Tokyo Electron Ltd., a leading chipmaking equipment producer, witnessed a remarkable surge in its market capitalisation, soaring by over $12 billion to achieve a record high on Tuesday. The surge was fuelled by the company’s upwardly revised guidance for the year, driven primarily by robust sales to China.
In Tokyo trading on Tuesday, Tokyo Electron’s shares climbed by 13%, propelling its valuation to ¥15.9 trillion ($106 billion), marking its highest closing level on record. The surge came following the company’s upward adjustment of its operating income forecast for the fiscal year ending in March, raising it by 11% to ¥445 billion. This surpassed analyst expectations and was bolstered by strong sales performance in China, which accounted for 46.9% of its sales in the December quarter.
The surge in demand from Chinese semiconductor ventures, seeking legacy equipment amidst US trade restrictions, has been a key driver behind Tokyo Electron’s impressive sales figures. These ventures are compelled to procure legacy equipment as they face limitations in acquiring cutting-edge chips for tasks such as artificial intelligence development.
Additionally, Tokyo Electron anticipates a rebound in investment from DRAM makers this year, further contributing to its positive outlook. The optimistic prospects of its customers, including Samsung Electronics Co. and SK Hynix Inc., have also bolstered market sentiment, driven by rising demand fuelled by artificial intelligence applications.
Commenting on the market dynamics, Amir Anvarzadeh of Asymmetric Advisors highlighted a “frenzy stage of buying anything tech,” citing Tokyo Electron’s surge alongside other tech firms. However, Anvarzadeh cautioned about the risks associated with heavy reliance on China as a significant market.
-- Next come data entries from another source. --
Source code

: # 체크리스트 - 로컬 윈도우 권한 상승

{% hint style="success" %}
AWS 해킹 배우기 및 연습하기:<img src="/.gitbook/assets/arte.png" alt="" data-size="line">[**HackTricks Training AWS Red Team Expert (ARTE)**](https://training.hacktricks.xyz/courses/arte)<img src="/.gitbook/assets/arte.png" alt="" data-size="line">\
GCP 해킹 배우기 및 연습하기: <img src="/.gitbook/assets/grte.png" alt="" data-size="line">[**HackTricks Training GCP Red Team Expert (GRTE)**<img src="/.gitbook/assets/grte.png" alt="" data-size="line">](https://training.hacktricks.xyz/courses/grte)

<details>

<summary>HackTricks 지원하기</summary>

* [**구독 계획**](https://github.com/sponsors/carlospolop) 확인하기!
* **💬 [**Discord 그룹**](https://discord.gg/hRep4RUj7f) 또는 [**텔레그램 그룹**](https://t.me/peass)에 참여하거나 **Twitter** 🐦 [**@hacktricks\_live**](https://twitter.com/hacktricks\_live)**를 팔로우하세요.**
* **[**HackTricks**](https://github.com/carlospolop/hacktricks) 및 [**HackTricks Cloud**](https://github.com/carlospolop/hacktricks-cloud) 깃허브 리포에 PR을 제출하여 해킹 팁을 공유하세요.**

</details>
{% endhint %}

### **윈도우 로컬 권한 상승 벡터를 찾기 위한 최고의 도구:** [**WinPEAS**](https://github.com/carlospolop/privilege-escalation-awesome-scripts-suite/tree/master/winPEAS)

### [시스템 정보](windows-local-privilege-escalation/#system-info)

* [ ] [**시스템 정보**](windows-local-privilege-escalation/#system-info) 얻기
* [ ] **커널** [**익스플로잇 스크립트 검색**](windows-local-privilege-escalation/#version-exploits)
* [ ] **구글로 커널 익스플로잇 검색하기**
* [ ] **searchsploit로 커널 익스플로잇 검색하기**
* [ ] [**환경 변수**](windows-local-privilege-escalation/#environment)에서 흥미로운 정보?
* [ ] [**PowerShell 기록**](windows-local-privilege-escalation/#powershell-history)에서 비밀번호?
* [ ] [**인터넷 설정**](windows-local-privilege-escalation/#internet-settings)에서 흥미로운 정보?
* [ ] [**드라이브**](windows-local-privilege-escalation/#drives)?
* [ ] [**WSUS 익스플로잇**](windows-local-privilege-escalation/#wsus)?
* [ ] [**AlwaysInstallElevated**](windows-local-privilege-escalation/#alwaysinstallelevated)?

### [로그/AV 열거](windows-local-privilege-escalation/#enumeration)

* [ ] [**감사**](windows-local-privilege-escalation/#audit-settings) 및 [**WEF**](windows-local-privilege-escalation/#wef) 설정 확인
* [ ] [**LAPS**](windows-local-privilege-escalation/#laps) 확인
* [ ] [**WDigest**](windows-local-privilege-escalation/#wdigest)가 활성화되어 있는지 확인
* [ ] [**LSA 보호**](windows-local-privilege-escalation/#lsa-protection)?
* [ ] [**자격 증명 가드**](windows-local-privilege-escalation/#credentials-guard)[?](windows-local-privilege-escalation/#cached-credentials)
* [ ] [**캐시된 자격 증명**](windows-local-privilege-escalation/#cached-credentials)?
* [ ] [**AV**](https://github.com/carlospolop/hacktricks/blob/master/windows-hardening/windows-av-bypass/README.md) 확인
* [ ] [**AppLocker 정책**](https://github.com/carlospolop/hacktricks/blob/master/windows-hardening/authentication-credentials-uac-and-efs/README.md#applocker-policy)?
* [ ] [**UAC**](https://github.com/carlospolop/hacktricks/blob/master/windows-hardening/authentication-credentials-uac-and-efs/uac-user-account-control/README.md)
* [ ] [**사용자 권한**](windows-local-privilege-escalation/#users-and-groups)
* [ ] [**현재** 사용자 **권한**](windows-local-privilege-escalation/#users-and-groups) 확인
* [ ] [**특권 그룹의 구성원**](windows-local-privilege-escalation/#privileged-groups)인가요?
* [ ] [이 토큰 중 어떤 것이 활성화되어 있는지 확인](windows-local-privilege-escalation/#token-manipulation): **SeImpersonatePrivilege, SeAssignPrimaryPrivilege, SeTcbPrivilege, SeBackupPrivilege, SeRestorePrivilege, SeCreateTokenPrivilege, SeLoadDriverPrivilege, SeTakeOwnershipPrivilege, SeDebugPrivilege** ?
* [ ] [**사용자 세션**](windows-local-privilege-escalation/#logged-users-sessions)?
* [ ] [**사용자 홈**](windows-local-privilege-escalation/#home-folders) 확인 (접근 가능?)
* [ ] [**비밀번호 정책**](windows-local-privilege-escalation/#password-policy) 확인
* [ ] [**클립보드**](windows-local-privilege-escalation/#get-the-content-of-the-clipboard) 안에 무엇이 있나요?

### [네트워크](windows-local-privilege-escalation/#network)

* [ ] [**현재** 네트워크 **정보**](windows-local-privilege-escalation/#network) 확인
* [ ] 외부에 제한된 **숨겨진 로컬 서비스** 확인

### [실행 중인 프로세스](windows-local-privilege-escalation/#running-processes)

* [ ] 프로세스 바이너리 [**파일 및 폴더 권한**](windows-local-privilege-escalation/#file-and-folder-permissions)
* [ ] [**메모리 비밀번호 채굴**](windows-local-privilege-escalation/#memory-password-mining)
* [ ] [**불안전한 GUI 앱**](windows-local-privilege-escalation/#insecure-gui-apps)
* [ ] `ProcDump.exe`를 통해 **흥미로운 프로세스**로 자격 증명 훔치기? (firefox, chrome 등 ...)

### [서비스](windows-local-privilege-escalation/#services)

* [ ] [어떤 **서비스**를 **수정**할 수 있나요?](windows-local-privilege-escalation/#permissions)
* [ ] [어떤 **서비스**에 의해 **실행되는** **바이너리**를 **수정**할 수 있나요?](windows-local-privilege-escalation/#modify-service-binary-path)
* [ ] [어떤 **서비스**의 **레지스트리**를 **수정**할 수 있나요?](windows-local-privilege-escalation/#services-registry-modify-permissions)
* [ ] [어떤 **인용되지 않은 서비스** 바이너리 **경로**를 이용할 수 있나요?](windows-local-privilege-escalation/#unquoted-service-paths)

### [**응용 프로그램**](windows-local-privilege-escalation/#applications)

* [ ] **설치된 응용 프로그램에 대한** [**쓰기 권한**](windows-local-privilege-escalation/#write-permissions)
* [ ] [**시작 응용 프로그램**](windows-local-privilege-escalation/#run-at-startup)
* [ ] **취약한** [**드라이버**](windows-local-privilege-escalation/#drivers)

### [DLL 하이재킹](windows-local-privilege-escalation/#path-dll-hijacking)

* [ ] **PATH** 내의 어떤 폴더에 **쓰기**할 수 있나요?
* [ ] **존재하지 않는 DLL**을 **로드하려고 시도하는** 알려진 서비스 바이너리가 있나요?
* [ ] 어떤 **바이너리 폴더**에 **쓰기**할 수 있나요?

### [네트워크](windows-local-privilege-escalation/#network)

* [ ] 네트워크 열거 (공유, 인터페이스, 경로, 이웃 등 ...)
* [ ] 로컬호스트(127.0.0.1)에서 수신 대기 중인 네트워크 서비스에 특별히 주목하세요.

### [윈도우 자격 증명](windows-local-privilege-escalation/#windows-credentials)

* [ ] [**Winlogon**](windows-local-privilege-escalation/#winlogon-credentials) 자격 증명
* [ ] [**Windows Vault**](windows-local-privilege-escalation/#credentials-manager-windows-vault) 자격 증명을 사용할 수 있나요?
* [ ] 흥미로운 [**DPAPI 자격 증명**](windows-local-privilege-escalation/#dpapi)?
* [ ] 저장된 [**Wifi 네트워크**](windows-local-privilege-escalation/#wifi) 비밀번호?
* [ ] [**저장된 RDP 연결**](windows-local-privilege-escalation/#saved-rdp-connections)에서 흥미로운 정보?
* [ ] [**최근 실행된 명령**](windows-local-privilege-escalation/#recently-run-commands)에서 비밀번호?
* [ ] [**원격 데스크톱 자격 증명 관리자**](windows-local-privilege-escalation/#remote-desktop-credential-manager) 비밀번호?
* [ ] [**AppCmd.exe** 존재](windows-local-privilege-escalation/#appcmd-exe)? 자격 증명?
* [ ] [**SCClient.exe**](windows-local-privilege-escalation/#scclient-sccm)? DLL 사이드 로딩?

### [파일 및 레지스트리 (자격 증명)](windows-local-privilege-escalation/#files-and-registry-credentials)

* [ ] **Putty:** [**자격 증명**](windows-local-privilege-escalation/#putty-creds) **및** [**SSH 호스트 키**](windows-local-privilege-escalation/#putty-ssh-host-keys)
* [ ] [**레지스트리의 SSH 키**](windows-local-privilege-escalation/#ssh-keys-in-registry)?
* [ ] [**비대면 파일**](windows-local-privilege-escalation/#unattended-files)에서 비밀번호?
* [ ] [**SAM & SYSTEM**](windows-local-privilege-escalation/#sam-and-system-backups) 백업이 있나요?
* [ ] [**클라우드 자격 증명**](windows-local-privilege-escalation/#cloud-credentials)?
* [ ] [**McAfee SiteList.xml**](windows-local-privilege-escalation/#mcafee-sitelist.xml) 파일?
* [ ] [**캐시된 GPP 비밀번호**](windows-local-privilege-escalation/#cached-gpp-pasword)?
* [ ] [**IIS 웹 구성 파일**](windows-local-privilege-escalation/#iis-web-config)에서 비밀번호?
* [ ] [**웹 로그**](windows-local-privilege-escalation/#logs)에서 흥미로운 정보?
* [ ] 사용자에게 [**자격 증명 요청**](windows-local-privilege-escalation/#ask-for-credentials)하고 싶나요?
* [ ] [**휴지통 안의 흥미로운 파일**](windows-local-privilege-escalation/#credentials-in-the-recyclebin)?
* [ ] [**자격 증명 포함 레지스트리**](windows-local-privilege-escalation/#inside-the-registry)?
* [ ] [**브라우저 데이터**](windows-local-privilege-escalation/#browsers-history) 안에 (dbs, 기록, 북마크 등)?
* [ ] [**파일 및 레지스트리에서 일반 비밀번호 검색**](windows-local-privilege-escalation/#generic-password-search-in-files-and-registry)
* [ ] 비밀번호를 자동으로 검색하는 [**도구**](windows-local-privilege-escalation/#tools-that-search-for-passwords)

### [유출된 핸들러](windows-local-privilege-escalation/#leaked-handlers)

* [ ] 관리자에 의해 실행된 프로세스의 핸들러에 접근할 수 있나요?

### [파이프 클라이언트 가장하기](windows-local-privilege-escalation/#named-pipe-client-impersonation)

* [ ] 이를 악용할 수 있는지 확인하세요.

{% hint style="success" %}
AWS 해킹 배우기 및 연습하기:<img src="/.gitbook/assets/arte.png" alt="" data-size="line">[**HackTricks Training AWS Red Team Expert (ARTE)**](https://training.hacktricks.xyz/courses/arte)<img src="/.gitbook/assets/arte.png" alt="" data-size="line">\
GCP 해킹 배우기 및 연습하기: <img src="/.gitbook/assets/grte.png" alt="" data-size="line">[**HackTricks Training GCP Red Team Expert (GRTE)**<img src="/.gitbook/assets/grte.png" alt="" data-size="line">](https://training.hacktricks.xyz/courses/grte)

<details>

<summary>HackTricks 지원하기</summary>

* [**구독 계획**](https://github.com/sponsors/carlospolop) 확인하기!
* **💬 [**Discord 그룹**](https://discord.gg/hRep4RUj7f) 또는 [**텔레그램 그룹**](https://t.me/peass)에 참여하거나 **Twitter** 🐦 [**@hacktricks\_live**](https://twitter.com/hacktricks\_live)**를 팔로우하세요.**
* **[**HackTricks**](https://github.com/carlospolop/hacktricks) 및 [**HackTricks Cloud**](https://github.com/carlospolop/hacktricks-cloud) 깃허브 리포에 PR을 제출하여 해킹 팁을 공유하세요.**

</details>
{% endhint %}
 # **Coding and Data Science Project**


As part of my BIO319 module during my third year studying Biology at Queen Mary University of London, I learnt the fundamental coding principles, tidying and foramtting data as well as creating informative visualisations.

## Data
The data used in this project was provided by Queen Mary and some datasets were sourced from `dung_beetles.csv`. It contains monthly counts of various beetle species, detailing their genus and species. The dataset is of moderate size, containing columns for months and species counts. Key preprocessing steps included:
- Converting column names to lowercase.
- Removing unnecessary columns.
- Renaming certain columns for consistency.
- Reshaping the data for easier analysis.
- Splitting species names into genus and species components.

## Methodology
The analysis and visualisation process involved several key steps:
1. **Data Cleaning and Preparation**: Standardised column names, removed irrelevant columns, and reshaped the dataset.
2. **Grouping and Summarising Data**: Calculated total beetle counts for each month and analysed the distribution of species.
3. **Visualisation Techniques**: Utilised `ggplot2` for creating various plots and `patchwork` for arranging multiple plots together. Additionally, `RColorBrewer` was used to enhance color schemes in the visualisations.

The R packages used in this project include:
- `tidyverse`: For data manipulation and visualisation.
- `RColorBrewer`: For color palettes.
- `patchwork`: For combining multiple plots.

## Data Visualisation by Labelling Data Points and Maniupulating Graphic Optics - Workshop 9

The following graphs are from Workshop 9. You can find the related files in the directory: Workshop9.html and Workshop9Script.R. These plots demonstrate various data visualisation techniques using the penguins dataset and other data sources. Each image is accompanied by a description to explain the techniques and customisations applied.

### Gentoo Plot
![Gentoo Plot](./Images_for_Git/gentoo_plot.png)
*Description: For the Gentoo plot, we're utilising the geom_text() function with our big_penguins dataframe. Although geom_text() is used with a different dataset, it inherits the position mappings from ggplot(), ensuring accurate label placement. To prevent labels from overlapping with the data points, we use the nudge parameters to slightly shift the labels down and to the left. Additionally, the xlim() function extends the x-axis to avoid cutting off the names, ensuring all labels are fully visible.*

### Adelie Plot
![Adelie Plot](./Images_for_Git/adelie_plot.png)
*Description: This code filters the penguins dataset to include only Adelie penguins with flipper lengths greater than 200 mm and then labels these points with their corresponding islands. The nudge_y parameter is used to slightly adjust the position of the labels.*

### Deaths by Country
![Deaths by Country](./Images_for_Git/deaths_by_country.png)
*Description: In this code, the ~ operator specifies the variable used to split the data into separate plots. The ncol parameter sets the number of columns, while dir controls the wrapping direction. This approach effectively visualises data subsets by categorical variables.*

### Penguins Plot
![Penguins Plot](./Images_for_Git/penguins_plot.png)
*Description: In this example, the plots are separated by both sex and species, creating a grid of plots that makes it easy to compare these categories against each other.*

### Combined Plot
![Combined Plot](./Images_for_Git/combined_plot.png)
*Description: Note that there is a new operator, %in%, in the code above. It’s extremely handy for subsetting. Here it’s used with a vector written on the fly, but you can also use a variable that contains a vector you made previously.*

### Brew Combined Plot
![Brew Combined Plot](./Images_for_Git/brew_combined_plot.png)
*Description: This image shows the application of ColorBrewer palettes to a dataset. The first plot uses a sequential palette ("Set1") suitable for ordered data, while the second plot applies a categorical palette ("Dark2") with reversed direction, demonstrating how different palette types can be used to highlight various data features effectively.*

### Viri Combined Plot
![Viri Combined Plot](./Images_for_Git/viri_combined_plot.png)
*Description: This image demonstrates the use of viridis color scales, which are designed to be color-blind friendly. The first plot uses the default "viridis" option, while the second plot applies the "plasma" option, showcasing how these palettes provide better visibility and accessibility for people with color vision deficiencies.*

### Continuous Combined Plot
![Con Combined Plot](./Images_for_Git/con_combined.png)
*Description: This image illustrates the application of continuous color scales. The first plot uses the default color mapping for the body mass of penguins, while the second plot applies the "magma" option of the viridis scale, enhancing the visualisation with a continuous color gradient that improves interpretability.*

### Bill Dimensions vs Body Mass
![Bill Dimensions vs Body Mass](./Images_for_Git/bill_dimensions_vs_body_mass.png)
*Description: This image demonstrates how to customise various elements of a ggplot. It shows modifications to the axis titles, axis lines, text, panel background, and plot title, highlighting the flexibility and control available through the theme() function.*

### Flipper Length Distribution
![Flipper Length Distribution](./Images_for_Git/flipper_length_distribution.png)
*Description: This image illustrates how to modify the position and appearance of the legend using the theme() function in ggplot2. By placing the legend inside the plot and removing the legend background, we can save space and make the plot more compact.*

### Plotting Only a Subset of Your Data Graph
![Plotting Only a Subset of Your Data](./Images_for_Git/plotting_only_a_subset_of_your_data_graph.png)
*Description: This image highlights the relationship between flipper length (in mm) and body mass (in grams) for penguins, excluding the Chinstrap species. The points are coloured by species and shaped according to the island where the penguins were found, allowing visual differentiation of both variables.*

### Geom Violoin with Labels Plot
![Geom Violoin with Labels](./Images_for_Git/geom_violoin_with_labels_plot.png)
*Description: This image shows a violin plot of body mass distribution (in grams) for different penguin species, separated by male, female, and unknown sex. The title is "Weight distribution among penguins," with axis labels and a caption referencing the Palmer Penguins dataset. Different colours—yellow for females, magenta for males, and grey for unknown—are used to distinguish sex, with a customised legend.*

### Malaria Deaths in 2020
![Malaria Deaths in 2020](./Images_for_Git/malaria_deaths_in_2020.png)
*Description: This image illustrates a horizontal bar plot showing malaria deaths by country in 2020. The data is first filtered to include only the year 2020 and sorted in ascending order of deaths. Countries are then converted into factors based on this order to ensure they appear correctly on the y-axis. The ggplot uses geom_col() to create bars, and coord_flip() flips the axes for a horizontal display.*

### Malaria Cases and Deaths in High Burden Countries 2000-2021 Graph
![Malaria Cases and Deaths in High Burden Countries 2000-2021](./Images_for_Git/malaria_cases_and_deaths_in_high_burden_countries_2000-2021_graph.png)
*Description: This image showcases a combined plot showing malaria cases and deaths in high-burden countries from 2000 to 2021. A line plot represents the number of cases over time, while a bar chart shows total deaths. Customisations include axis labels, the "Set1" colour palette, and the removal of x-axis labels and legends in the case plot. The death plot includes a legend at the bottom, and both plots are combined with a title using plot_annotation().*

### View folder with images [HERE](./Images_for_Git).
Despite potential risks, Tokyo Electron remains optimistic about sustained demand from China in the coming years. Hiroshi Kawamoto, the company’s deputy general manager, expressed confidence in strong demand from China persisting or even strengthening further. He emphasised China’s aggressive investment to reduce its reliance on foreign chip imports and projected continued momentum through 2025.
Tokyo Electron’s record-breaking performance underscores the critical role of China in driving growth in the semiconductor industry and highlights the company’s strategic positioning to capitalise on this burgeoning demand.